*** Opening SOURCE DATA ***

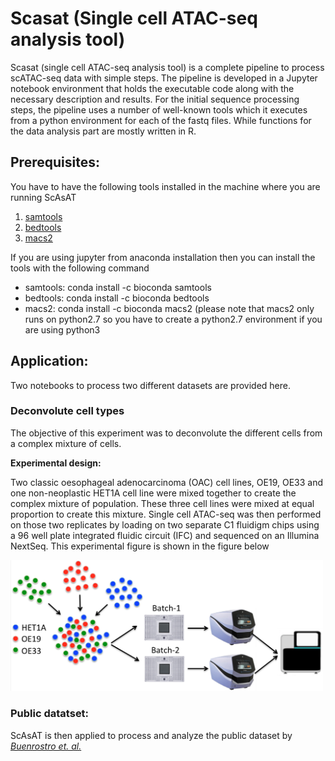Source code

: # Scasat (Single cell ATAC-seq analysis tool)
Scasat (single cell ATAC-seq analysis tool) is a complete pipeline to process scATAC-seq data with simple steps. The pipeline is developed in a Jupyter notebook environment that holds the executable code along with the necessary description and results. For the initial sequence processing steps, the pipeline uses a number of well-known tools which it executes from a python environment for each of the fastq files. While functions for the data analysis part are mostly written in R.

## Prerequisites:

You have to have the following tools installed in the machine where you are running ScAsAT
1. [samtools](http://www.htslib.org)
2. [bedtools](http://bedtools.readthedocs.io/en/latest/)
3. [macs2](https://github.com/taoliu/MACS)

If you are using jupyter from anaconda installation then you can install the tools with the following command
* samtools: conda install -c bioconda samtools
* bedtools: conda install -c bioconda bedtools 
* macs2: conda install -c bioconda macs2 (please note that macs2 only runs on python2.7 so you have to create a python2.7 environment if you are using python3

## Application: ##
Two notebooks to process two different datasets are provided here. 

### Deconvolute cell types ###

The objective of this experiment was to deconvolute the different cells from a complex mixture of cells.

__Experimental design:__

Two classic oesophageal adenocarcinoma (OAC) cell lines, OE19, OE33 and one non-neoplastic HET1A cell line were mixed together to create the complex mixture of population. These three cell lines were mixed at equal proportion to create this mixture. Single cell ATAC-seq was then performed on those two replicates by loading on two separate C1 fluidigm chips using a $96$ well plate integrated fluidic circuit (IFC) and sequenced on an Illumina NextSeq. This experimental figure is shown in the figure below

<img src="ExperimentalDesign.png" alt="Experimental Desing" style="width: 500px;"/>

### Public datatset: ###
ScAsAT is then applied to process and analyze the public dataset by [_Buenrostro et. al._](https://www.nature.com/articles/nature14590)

*** Closing SOURCE DATA ***

◆ TASK REQUIREMENTS:
Find the word "bioconda" in the entries, then copy out every line that has it.

◆ THE COMPLETED TASK:
* samtools: conda install -c bioconda samtools
* bedtools: conda install -c bioconda bedtools 
* macs2: conda install -c bioconda macs2 (please note that macs2 only runs on python2.7 so you have to create a python2.7 environment if you are using python3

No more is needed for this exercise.